= Campaign management tool =

A campaign management tool is software that facilitates the launching and coordination of political campaigns across multiple social media platforms.

In the past, political campaigns were conducted using traditional methods of personal contact, such as television and radio media purchasing, print advertising and direct mail. However, the rising popularity of the Internet has changed how campaigns talk to voters, and also how campaigns maintain communications between staff members, volunteers and political consultants, and getting the campaign message out via the web, e-mail and interactive web forms.

Campaigns are also utilizing an increasing number of tools that assist with accounting, contact management, and handling increasingly complicated government regulations.

The exact best implementation of these sorts of tools is under debate. Politicians in many states have started websites and weblogs (or "blogs") with a variety of degrees of success. Social software has been used to benefit politicians. However, at the same time, companies are offering tools that push the edge of social responsibility, including those for publishing spam. Other companies pretending to be legitimate polling agencies, attempt to influence voters through leading questions, in so called "push polls".

Some of the tools are those which enable the formation of local groups. These rapidly forming groups give citizens the confidence that they are not alone, and inspire collective actions. As Reed's law predicted, tools that enable group formations at the edges of the network (Edge Tools), deliver measurable value, as can be seen by the use of Meetup and Get Local on the Howard Dean campaign. While many activists and technologists see great value in these tools, many campaign professionals fear the loss of control. The value of these tools to campaigns below the Presidential level also remains uncertain.

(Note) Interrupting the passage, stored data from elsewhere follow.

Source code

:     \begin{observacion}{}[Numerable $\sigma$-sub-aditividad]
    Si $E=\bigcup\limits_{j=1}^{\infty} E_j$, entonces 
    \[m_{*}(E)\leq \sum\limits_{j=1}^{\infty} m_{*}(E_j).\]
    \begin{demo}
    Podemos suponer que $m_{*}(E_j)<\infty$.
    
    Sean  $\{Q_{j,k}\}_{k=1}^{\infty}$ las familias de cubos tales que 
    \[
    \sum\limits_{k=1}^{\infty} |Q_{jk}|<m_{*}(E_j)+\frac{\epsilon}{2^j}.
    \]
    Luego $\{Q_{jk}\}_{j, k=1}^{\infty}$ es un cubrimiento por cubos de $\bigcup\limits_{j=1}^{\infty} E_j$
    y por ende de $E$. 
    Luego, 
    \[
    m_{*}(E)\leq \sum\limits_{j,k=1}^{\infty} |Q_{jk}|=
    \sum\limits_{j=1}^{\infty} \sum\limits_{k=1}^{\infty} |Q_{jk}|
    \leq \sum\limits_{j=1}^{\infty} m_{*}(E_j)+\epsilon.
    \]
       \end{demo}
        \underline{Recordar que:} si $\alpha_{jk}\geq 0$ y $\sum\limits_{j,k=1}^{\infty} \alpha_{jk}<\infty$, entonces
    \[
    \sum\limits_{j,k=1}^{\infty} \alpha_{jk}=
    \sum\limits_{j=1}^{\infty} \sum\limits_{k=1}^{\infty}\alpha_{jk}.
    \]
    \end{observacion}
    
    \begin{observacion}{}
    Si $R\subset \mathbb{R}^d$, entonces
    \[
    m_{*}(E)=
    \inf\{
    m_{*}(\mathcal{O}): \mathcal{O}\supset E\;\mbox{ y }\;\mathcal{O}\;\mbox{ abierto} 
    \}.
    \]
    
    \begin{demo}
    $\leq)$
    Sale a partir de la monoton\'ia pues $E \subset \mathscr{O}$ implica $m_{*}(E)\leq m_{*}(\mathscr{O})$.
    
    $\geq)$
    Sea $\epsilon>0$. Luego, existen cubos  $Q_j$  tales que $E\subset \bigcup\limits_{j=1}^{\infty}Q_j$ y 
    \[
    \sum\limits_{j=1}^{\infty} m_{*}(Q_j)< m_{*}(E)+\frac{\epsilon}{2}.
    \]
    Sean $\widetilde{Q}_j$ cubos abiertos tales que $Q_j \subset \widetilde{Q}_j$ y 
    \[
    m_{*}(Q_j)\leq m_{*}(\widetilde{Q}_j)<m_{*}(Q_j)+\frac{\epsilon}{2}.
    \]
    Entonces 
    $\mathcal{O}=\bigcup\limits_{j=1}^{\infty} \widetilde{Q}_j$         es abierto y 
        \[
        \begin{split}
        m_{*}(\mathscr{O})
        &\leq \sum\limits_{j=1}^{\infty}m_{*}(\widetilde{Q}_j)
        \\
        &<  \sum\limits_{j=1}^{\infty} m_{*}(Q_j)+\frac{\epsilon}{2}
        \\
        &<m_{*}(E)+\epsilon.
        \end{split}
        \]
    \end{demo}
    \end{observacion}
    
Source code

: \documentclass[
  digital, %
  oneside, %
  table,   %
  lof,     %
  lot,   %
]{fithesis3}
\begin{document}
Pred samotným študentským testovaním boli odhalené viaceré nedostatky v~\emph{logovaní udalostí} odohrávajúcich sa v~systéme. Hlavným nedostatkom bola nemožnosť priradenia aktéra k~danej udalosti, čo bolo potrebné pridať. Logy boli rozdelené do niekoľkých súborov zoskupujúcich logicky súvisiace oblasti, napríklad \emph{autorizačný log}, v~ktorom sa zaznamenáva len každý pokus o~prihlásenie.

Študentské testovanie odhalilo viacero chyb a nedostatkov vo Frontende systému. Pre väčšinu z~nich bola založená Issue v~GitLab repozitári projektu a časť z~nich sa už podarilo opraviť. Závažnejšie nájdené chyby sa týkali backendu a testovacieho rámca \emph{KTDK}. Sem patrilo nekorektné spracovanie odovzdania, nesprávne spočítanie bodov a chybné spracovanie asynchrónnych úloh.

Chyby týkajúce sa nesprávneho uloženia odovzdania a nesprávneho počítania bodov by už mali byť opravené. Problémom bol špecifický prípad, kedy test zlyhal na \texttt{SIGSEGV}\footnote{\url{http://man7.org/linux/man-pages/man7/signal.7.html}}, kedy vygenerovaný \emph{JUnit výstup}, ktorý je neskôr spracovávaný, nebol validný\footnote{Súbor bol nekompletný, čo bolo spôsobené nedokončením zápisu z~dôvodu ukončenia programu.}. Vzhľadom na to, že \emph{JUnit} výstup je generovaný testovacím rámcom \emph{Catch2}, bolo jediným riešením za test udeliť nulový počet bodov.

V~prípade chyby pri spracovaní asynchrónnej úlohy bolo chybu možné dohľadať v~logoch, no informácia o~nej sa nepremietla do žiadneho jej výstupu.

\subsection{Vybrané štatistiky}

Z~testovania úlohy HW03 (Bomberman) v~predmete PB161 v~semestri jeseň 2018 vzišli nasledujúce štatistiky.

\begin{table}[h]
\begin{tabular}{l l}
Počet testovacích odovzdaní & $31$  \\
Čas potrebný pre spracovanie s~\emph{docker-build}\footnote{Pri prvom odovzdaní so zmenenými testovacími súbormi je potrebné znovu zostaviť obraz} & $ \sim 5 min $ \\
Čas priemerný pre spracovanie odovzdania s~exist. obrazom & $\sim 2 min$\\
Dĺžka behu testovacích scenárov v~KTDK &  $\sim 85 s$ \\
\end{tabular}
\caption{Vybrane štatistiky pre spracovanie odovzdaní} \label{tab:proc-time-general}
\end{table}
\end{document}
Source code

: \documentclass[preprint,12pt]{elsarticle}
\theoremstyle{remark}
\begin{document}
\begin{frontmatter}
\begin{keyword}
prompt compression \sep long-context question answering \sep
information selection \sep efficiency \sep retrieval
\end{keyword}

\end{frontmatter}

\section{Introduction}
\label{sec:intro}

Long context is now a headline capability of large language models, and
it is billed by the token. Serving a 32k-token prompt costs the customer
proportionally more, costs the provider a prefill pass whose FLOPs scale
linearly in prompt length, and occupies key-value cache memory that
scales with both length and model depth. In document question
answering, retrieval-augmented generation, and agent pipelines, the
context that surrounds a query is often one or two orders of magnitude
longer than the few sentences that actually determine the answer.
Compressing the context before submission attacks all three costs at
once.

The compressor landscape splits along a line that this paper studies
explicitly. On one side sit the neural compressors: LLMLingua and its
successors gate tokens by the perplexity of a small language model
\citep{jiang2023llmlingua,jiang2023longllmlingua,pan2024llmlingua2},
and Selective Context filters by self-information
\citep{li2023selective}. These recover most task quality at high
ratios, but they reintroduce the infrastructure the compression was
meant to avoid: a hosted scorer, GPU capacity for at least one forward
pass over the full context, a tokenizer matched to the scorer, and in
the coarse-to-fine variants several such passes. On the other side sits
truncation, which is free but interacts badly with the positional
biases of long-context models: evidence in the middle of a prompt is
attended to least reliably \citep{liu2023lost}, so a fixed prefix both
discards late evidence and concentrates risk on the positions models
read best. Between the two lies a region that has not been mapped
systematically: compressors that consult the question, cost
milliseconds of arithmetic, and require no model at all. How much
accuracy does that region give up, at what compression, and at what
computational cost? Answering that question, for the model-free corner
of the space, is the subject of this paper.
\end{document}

Other kinds of internet tools for campaign management do not have such specific methods of organizing people. There is an increasing number of companies providing web-based software to replace database systems that require a specific computer or network. By making databases for GOTV/voter tracking, fundraising, accounting and campaign management accessible from any location, these vendors are allowing campaigns to take advantage of resources that many individual volunteers and campaign staff have available at home, expanding the use of distributed campaigning techniques.